Praying at 2:30 in the Morning
When you ask people, “Where have you experienced the presence of God in some powerful way?” they almost never mention the church.
Even though I lead a church, that answer never bothers me. It’s true for me too. My most transporting experiences are always either in nature or in a close personal encounter with another human being. But that doesn’t mean I scrap the church. In fact, I believe it is the lifelong commitment to prayer in community that allows me to have those extra-ecclesiastical experiences.
Rabbi Zalman Schachter-Shalomi, founder of the Jewish Renewal movement tells a curious story about the connection between communal prayer and ecstatic spiritual experience in nature. “[Renowned theologian] Howard Thurman once came to visit me in Winnipeg.

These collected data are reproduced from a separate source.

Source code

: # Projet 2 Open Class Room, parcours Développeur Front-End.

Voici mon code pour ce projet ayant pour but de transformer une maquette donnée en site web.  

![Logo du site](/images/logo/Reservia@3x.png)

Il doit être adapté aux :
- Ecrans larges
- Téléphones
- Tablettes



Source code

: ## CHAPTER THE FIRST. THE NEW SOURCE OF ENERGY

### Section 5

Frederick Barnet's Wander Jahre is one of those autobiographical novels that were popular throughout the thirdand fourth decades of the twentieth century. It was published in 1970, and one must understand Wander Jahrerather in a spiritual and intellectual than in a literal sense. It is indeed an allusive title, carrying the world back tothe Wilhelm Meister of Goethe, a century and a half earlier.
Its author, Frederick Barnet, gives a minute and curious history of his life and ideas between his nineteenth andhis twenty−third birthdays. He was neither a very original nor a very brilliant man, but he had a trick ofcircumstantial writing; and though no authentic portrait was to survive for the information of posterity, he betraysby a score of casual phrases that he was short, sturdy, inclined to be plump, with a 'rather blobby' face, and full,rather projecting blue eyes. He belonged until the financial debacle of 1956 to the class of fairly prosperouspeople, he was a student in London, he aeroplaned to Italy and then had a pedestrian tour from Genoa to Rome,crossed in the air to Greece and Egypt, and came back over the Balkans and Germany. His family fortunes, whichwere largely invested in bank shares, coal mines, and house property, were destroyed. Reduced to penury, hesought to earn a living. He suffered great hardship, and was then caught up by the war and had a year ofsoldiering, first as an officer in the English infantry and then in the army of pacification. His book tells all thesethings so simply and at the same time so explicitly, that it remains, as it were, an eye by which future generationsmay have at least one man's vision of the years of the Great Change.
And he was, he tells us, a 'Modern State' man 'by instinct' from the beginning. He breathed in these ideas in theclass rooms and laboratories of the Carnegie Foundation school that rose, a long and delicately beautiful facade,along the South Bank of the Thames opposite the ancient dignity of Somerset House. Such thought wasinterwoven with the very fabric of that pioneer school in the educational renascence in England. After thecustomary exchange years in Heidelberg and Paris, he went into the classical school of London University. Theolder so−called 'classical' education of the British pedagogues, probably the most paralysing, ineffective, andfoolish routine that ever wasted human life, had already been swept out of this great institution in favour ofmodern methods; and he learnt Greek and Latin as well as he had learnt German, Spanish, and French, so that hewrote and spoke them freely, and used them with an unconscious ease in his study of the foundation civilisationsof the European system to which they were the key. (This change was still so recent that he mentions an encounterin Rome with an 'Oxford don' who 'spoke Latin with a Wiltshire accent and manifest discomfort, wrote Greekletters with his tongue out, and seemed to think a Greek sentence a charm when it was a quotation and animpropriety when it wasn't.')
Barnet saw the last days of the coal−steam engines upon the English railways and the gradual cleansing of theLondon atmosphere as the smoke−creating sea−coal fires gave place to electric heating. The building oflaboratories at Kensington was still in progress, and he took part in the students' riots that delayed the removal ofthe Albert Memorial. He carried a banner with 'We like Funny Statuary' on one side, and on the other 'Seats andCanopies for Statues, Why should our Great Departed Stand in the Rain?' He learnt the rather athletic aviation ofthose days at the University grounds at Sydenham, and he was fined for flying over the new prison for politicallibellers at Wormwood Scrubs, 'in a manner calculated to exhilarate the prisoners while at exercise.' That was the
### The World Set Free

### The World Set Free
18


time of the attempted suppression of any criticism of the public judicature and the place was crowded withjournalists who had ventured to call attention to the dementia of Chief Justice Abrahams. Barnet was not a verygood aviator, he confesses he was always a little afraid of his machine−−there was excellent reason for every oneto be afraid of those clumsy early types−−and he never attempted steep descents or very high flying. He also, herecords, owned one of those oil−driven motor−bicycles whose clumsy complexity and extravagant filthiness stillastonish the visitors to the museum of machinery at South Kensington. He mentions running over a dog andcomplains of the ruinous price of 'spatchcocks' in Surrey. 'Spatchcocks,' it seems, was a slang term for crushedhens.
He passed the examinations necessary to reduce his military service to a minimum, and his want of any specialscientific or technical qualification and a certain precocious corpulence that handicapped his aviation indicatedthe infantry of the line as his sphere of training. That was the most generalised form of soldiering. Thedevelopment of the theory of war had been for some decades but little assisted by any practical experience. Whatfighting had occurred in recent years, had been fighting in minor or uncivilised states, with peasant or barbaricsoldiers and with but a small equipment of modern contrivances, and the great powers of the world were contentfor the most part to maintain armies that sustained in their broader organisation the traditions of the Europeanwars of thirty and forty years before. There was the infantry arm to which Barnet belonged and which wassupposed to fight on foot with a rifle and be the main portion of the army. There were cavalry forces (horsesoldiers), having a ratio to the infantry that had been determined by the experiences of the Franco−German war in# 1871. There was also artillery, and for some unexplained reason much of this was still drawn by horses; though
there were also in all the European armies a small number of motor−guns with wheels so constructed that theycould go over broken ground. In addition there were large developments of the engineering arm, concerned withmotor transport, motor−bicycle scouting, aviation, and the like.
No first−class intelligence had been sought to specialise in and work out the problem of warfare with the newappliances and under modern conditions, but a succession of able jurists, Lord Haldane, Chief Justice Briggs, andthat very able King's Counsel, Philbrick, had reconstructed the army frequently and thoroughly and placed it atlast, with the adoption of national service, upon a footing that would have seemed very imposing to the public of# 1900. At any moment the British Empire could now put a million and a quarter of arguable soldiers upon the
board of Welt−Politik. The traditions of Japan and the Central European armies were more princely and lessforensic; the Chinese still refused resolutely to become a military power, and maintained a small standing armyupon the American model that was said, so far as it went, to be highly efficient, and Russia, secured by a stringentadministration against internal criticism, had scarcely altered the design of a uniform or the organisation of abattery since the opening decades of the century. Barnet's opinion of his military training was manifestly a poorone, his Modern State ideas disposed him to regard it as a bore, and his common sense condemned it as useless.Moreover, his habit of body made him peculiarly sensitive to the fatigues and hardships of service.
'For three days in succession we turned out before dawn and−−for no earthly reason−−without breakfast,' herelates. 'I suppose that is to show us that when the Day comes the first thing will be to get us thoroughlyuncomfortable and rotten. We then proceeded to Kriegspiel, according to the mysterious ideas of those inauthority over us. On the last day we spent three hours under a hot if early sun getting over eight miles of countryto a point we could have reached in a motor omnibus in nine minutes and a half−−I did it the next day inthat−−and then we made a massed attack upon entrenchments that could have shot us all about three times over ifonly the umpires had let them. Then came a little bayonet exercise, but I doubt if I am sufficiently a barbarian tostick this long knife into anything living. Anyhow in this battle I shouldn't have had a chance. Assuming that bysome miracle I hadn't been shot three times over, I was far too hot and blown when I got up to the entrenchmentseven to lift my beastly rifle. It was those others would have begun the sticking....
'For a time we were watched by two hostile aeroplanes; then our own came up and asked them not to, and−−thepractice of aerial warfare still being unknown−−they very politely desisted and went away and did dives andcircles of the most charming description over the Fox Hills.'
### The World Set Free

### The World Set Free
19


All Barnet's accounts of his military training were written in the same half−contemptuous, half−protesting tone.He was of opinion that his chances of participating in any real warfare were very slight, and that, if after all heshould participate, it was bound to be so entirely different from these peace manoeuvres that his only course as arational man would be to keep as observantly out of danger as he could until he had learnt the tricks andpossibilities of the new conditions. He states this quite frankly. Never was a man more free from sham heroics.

I asked whether he wanted to visit the Trappists, and he did. I asked, ‘Do you want to see the abbot?’ He said, ‘No, the abbot is just a manager. I’d like to talk to the master of novices.’ So we see the master of novices and Howard asks him, ‘What’s the novices’ biggest complaint?’ The master says, ‘They have to be up at 2:30 in the morning to attend matins and lauds. They aren’t too happy about that. They tell me that it’s so much better when they’re out in the fields, and they feel ecstasy and love of God and hallelujah and so on. So I said to them, ‘I forbid you to come to any services now except for the obligatory masses.’ Well, after a while they came back and said, ‘We didn’t come here to be farmhands.’”
“’ What happened to your ecstasies?’ the master asked. ‘They dried up,’ said the novices. So the master told them, ‘Of course, now you realize that what you are doing at 2:30 in the morning is what gives you the ecstasy in the fields.’”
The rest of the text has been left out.